● What you will do
Among the lines below, output only those between the line holding "a text editor." and the line holding "过去50年来，我们为了治疗，", inclusive, exactly as written and with no pictures.

--- Records to use Enclosed Below ---

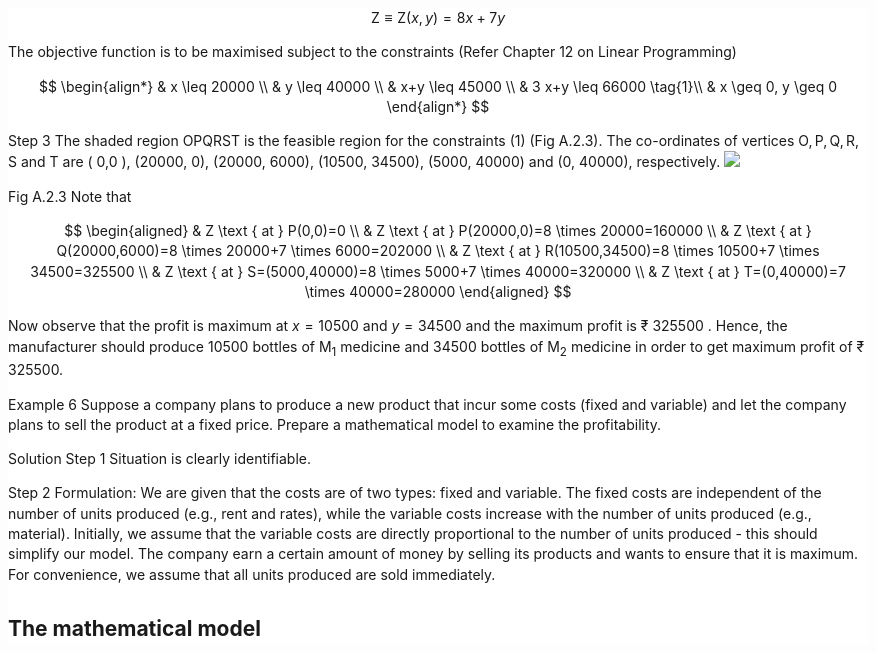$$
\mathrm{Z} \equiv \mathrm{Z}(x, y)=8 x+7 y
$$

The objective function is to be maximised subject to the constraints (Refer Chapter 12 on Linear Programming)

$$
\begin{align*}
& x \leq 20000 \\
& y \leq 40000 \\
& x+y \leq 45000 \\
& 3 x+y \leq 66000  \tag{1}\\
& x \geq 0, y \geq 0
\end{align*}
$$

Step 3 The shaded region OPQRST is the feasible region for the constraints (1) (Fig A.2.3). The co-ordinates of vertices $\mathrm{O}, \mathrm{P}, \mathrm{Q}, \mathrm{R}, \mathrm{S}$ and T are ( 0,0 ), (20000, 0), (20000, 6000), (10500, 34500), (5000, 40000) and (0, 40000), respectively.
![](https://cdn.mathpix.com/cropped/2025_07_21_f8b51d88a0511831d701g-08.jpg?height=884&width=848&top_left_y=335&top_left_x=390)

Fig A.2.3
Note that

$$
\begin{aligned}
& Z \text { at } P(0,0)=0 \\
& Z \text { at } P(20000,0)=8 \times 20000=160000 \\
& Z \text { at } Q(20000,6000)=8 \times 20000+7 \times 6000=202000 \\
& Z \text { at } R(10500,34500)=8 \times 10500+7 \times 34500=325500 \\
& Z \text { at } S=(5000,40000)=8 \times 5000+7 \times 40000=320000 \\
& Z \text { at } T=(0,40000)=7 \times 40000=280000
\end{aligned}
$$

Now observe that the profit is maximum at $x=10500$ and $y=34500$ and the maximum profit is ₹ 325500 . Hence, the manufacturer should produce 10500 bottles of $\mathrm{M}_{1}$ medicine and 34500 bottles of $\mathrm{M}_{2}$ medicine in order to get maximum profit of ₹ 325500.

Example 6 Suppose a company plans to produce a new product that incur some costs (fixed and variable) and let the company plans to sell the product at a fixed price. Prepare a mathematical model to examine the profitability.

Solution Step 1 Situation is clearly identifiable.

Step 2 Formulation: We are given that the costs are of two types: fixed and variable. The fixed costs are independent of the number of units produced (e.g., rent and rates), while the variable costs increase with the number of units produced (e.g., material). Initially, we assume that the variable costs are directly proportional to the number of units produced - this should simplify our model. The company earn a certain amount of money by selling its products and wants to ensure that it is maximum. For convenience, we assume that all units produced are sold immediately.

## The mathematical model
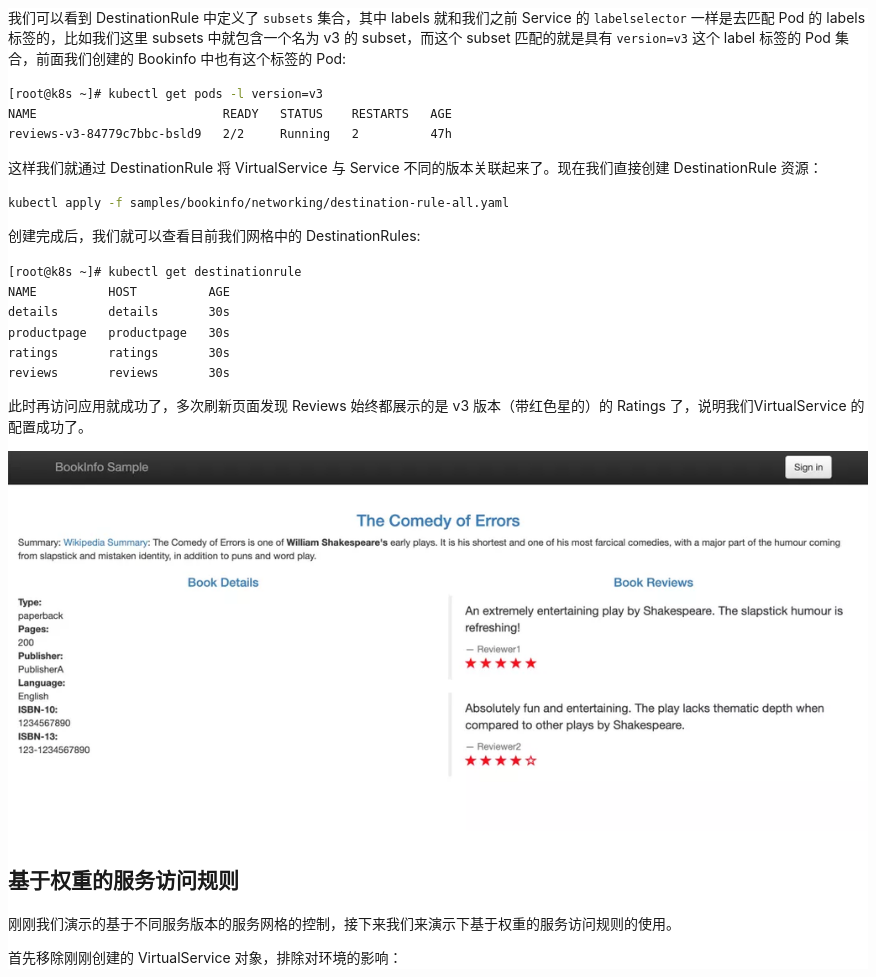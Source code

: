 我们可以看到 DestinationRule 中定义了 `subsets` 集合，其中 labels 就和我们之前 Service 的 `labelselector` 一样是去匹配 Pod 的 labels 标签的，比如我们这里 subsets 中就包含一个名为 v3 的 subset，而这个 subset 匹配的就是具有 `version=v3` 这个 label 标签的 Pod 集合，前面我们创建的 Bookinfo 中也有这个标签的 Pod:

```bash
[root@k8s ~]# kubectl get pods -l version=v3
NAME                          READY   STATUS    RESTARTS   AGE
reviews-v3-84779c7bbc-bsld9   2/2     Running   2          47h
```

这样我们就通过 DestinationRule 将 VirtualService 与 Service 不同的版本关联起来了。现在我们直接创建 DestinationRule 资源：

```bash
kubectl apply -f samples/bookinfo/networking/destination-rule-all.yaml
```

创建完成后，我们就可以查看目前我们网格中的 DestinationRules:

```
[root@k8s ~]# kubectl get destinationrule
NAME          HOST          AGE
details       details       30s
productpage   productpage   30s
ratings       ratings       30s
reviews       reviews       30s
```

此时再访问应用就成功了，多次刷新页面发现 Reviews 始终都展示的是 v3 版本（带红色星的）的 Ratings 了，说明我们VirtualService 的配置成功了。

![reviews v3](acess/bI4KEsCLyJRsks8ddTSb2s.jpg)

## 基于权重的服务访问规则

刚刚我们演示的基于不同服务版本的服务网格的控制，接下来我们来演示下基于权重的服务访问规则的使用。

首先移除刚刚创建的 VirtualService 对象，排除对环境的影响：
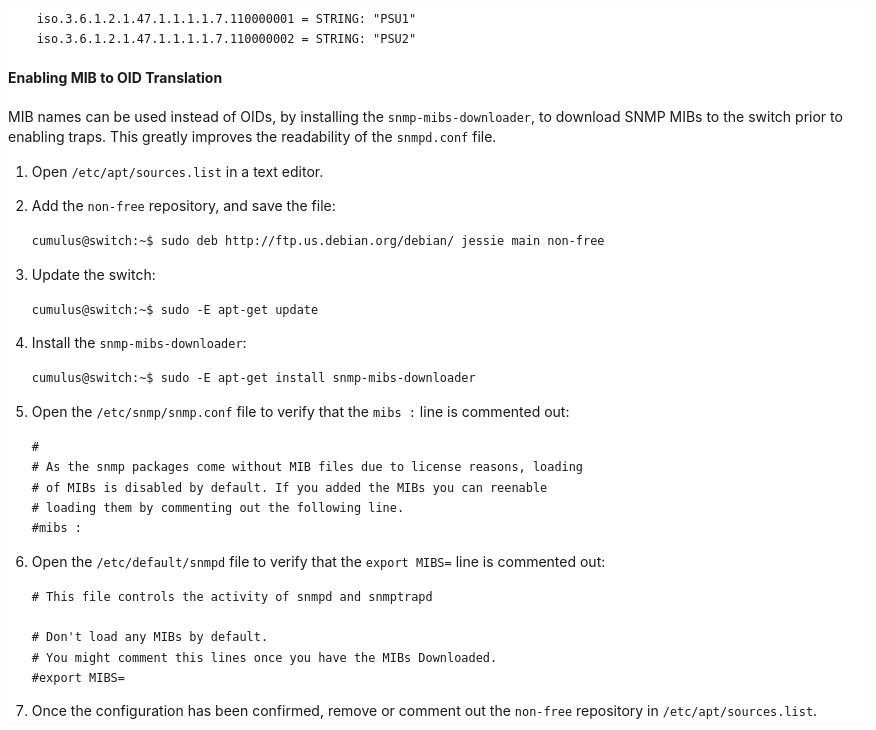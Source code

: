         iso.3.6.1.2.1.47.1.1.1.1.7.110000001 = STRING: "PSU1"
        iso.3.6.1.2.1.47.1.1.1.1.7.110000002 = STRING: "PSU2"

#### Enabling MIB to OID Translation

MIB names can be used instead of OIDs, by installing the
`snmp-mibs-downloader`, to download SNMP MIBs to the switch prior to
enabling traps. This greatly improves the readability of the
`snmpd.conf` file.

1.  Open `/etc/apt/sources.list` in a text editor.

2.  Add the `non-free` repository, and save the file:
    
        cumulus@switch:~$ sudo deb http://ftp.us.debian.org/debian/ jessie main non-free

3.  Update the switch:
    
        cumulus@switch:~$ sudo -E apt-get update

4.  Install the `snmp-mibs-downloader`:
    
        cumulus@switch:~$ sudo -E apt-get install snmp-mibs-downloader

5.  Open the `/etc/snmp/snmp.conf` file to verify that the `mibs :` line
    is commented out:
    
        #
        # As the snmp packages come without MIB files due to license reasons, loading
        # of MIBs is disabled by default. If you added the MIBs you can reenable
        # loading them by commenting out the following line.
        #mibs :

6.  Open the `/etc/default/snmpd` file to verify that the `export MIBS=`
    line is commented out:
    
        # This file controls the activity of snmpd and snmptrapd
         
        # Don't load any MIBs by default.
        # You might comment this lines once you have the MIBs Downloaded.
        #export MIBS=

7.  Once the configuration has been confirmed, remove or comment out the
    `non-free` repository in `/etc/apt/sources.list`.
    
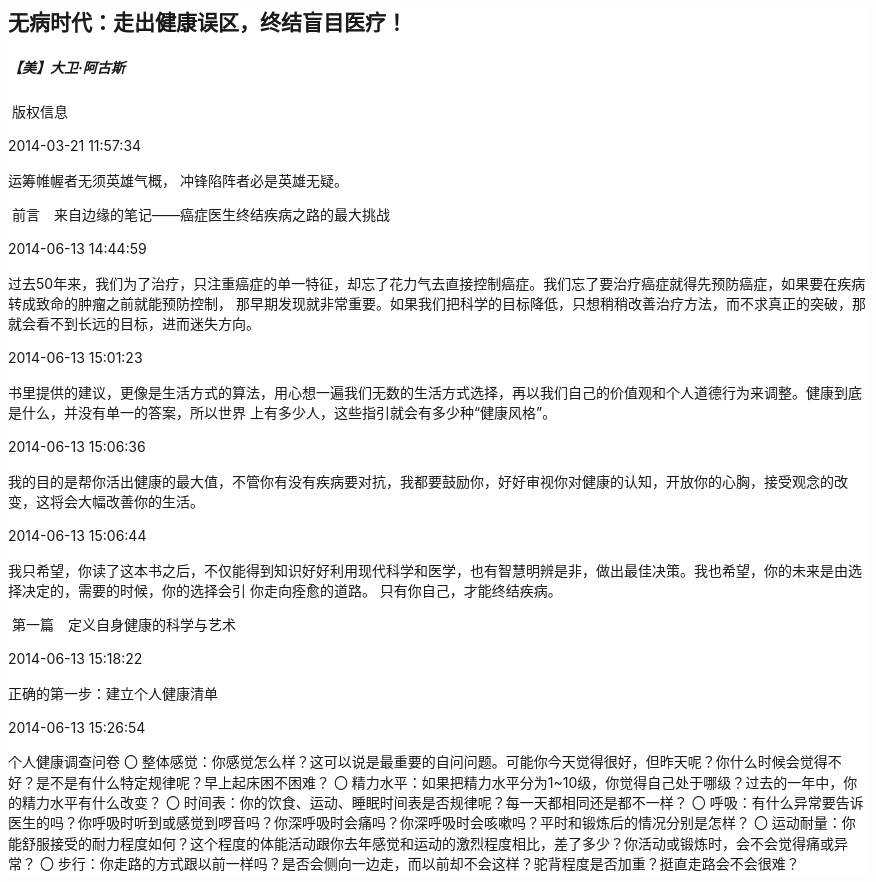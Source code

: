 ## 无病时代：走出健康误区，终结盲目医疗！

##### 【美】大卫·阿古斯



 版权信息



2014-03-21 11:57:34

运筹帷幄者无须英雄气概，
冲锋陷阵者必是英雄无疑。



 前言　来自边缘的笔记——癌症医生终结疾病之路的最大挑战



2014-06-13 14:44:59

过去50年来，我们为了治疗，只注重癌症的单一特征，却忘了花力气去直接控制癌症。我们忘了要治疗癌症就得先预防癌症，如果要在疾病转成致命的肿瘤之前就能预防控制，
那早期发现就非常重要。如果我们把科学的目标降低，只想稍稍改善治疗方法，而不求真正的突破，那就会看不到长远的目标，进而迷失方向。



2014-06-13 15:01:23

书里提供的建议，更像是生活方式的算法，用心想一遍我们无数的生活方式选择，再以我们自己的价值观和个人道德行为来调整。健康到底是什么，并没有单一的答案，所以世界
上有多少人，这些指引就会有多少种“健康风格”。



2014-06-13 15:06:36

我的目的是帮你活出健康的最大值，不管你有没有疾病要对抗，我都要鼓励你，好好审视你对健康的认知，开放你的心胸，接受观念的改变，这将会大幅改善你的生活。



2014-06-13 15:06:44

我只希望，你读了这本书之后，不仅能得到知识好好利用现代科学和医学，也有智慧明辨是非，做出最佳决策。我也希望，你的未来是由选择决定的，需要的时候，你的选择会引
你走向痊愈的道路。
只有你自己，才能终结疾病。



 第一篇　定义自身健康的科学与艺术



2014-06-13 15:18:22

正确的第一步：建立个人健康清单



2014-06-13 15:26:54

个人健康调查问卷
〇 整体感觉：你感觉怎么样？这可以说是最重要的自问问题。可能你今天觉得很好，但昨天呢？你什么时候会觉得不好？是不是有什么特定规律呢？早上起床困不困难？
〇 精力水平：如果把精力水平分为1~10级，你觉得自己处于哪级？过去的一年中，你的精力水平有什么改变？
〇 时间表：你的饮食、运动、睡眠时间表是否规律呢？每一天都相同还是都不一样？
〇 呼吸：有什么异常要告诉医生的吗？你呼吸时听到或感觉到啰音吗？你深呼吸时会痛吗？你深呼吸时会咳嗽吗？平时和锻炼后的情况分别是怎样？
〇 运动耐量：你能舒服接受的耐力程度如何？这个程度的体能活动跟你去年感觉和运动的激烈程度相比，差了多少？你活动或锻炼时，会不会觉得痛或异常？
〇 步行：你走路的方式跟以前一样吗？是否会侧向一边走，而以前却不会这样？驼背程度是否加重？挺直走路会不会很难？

--- End of Enclosed Records to use ---

● Answer section
1.  Open `/etc/apt/sources.list` in a text editor.

2.  Add the `non-free` repository, and save the file:
    
        cumulus@switch:~$ sudo deb http://ftp.us.debian.org/debian/ jessie main non-free

3.  Update the switch:
    
        cumulus@switch:~$ sudo -E apt-get update

4.  Install the `snmp-mibs-downloader`:
    
        cumulus@switch:~$ sudo -E apt-get install snmp-mibs-downloader

5.  Open the `/etc/snmp/snmp.conf` file to verify that the `mibs :` line
    is commented out:
    
        #
        # As the snmp packages come without MIB files due to license reasons, loading
        # of MIBs is disabled by default. If you added the MIBs you can reenable
        # loading them by commenting out the following line.
        #mibs :

6.  Open the `/etc/default/snmpd` file to verify that the `export MIBS=`
    line is commented out:
    
        # This file controls the activity of snmpd and snmptrapd
         
        # Don't load any MIBs by default.
        # You might comment this lines once you have the MIBs Downloaded.
        #export MIBS=

7.  Once the configuration has been confirmed, remove or comment out the
    `non-free` repository in `/etc/apt/sources.list`.
    
Source code

: ## 无病时代：走出健康误区，终结盲目医疗！

##### 【美】大卫·阿古斯



 版权信息



2014-03-21 11:57:34

运筹帷幄者无须英雄气概，
冲锋陷阵者必是英雄无疑。



 前言　来自边缘的笔记——癌症医生终结疾病之路的最大挑战



2014-06-13 14:44:59

过去50年来，我们为了治疗，只注重癌症的单一特征，却忘了花力气去直接控制癌症。我们忘了要治疗癌症就得先预防癌症，如果要在疾病转成致命的肿瘤之前就能预防控制，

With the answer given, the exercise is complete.